İntihal, en basit ifadesi ile
entellektüel hırsızlıktır. Birisinin çantasını açıp içinden parasını çalmakla
entellektüel olarak birisinin aidiyetinde olan fikirlerini çalmak aynı şekilde hırsızlıktır. Bana göre
hırsızlıktan da öte tecavüzdür. Çünkü aslında bir insanın beynine zorla girip
aidiyetini ve bütünlüğünü işgal ve ihlal etmektir.
Dergilerin,
gazetelerin yayınladıkları yazıları titizlikle gözden geçirmesi, çalıntı
yazıların mümkün olduğunca temizlenmesi
sorumluluklarıdır. Ancak her zaman bu tip çalıntı yazılar basım aşamasında fark edilememektedir.
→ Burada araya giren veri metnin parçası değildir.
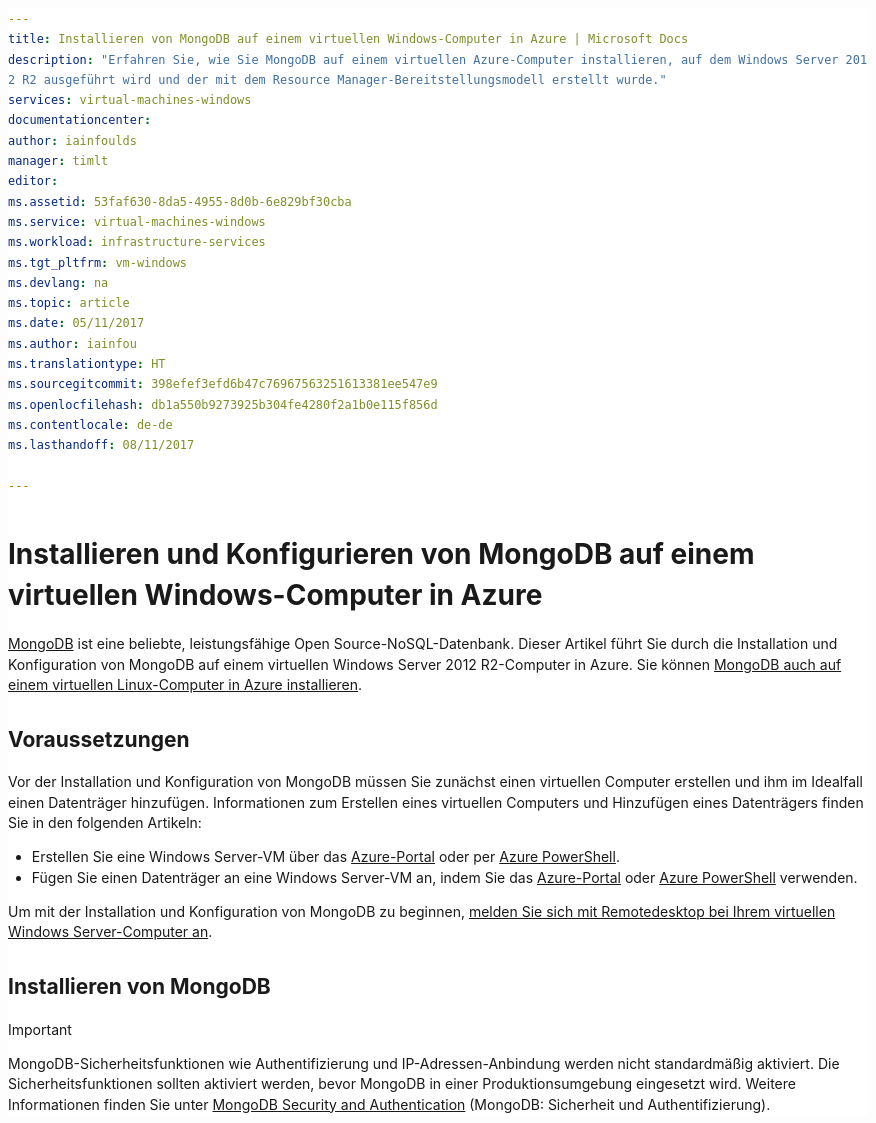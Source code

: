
 ```yaml
---
title: Installieren von MongoDB auf einem virtuellen Windows-Computer in Azure | Microsoft Docs
description: "Erfahren Sie, wie Sie MongoDB auf einem virtuellen Azure-Computer installieren, auf dem Windows Server 2012 R2 ausgeführt wird und der mit dem Resource Manager-Bereitstellungsmodell erstellt wurde."
services: virtual-machines-windows
documentationcenter: 
author: iainfoulds
manager: timlt
editor: 
ms.assetid: 53faf630-8da5-4955-8d0b-6e829bf30cba
ms.service: virtual-machines-windows
ms.workload: infrastructure-services
ms.tgt_pltfrm: vm-windows
ms.devlang: na
ms.topic: article
ms.date: 05/11/2017
ms.author: iainfou
ms.translationtype: HT
ms.sourcegitcommit: 398efef3efd6b47c76967563251613381ee547e9
ms.openlocfilehash: db1a550b9273925b304fe4280f2a1b0e115f856d
ms.contentlocale: de-de
ms.lasthandoff: 08/11/2017

---
```

# <a name="install-and-configure-mongodb-on-a-windows-vm-in-azure"></a>Installieren und Konfigurieren von MongoDB auf einem virtuellen Windows-Computer in Azure
[MongoDB](http://www.mongodb.org) ist eine beliebte, leistungsfähige Open Source-NoSQL-Datenbank. Dieser Artikel führt Sie durch die Installation und Konfiguration von MongoDB auf einem virtuellen Windows Server 2012 R2-Computer in Azure. Sie können [MongoDB auch auf einem virtuellen Linux-Computer in Azure installieren](../linux/install-mongodb.md).

## <a name="prerequisites"></a>Voraussetzungen
Vor der Installation und Konfiguration von MongoDB müssen Sie zunächst einen virtuellen Computer erstellen und ihm im Idealfall einen Datenträger hinzufügen. Informationen zum Erstellen eines virtuellen Computers und Hinzufügen eines Datenträgers finden Sie in den folgenden Artikeln:

* Erstellen Sie eine Windows Server-VM über das [Azure-Portal](quick-create-portal.md) oder per [Azure PowerShell](quick-create-powershell.md).
* Fügen Sie einen Datenträger an eine Windows Server-VM an, indem Sie das [Azure-Portal](attach-managed-disk-portal.md) oder [Azure PowerShell](attach-disk-ps.md) verwenden.

Um mit der Installation und Konfiguration von MongoDB zu beginnen, [melden Sie sich mit Remotedesktop bei Ihrem virtuellen Windows Server-Computer an](connect-logon.md).

## <a name="install-mongodb"></a>Installieren von MongoDB
> [!IMPORTANT]
> MongoDB-Sicherheitsfunktionen wie Authentifizierung und IP-Adressen-Anbindung werden nicht standardmäßig aktiviert. Die Sicherheitsfunktionen sollten aktiviert werden, bevor MongoDB in einer Produktionsumgebung eingesetzt wird. Weitere Informationen finden Sie unter [MongoDB Security and Authentication](http://www.mongodb.org/display/DOCS/Security+and+Authentication) (MongoDB: Sicherheit und Authentifizierung).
Bundan yayın organlarının sorumlu olmamasının yolu, tespit edilmiş intihal olaylarını bir an önce deşifre etmek, yayın organının bu tip
etik dışı ve mülkiyet haklarını ihlal eden
davranışları kınadığını açıklamak, gerçek yazarların
ve kamunun bilgilenmesini sağlamak,
bunu yaptığı tespit edilen kişilere bir daha sayfalarını açmamak
ve en başından intihalle ilgili
prensiplerini yazarlarına açık bir dille ifade etmektir. Bunu yapmadıkları
taktirde kendileri de intihalin iştirakçileri ve kabul edenleri haline gelmektedir.
Ülkemizde
artık sıklıkla rastlanan intihal olaylarında algımız genellikle “yapan kimdir?”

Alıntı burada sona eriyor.